American Journalism Project Boosts Independent Journalism to Bolster Democracy

Apr 01, 2019


Article ImageOn July 1, 1980, the world changed forever and no one noticed. The American Journalism Project aims to change the world again, regaining some of the ground lost to independent, civic journalism when The Columbus Dispatch became the first newspaper to go online, on the CompuServe computer network.

By the turn of the 21st-century publishers and news consumers would go into a full-blown panic about the threat to independent media outlets from the Internet. That panic was still far in the future, however, on March 30, 1980, when Knight News Service suggested that “It’s Not that Farfetched: Electronic Newspapers.”

The American Journalism Project is a venture philanthropy organization trying to boost local journalism and increase the visibility and understanding of civic journalism as a public good.

Jason Alcorn, chief operating officer of the American Journalism Project, explains that the organization was created to serve as a catalyst to support the civic news organizations that our democracy deserves. That may sound like a bold claim, but concern about journalism and its effects on democracy are widespread.

In 2018 British Prime Minister Theresa May addressed the problems facing independent news outlets. While “Good quality journalism provides us with the information and analysis we need to inform our viewpoints and conduct a genuine discussion,” May said, “in recent years, especially in local journalism, we have seen falling circulations, a hollowing-out of local newsrooms and fears for the future sustainability of high-quality journalism.”

Alcorn says that when civic journalism is recognized as a public good and encouraged and supported, those news organizations don’t just survive but thrive, and people are more engaged in the news and in democracy.

"Local news coverage on topics of civic interest is a public good: vital to informed decision-making in a democracy, but no longer supported by the private market,” said Elizabeth Green, CEO, and editor-in-chief of Chalkbeat and Board Chair of the American Journalism Project. “Plenty of journalists are ready to take on this challenge by developing creative new business models in the public interest. What’s been missing is the philanthropic capital to truly support them.”

The American Journalism Project will support new and existing news organizations financially with grants and organizationally with hands-on support. The goal is to improve these news organizations’ sustainability through financial support and modern technology. The goal is to eventually turn these organizations from grant-funded operations into more robust nonprofit organizations, which in turn will improve funding and support for more civic news organizations.

"News at the local level–the shortest distance between the news and the people–is where there is the most opportunity to rebuild the trust that has gone missing from our community dialogue. It’s where the American Journalism Project is focusing its efforts to restore local news availability, promote an expectation of reliability, and experiment both with uses of evolving technology and a range of revenue streams new to digital journalism,” said Alberto Ibargüen, Knight Foundation President, in a statement.

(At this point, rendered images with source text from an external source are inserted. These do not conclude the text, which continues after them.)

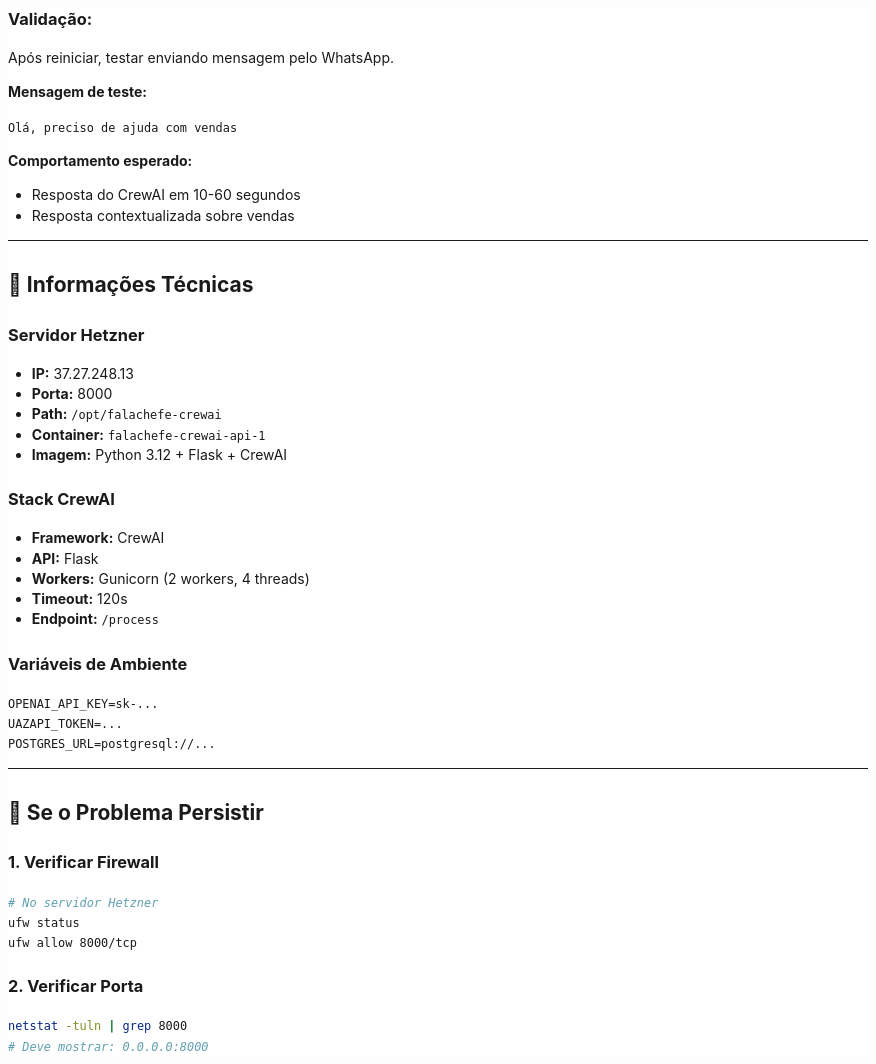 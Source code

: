 ### Validação:

Após reiniciar, testar enviando mensagem pelo WhatsApp.

**Mensagem de teste:**
```
Olá, preciso de ajuda com vendas
```

**Comportamento esperado:**
- Resposta do CrewAI em 10-60 segundos
- Resposta contextualizada sobre vendas

---

## 📝 Informações Técnicas

### Servidor Hetzner
- **IP:** 37.27.248.13
- **Porta:** 8000
- **Path:** `/opt/falachefe-crewai`
- **Container:** `falachefe-crewai-api-1`
- **Imagem:** Python 3.12 + Flask + CrewAI

### Stack CrewAI
- **Framework:** CrewAI
- **API:** Flask
- **Workers:** Gunicorn (2 workers, 4 threads)
- **Timeout:** 120s
- **Endpoint:** `/process`

### Variáveis de Ambiente
```env
OPENAI_API_KEY=sk-...
UAZAPI_TOKEN=...
POSTGRES_URL=postgresql://...
```

---

## 🚨 Se o Problema Persistir

### 1. Verificar Firewall
```bash
# No servidor Hetzner
ufw status
ufw allow 8000/tcp
```

### 2. Verificar Porta
```bash
netstat -tuln | grep 8000
# Deve mostrar: 0.0.0.0:8000
```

Funding for The American Journalism Project comes from a variety of sources dedicated to building a philanthropic foundation for local news. These sources include community foundations, place-based foundations, institutional funders, and individual donors. Joining Knight Foundation as American Journalism Project lead supporters are: Arnold Ventures, Emerson Collective, Craig Newmark Philanthropies, the Facebook Journalism Project, and philanthropist Christopher Buck. The Democracy Fund and Erin and John Thornton provided initial seed support in 2018. The Institute for Nonprofit News and News Revenue Hub are providing additional strategic and operational guidance.

The ultimate goal for The American Journalism Project and its funders is to create and support civic news organizations by combining best practices from both news organizations and the nonprofit environment, create widespread support for civic news organizations, and develop a network of funding and hands-on assistance for civic news organizations.

Alcorn says, "We plan to share more about our process and criteria in the next month or so, and we will make our first investments by the end of the year."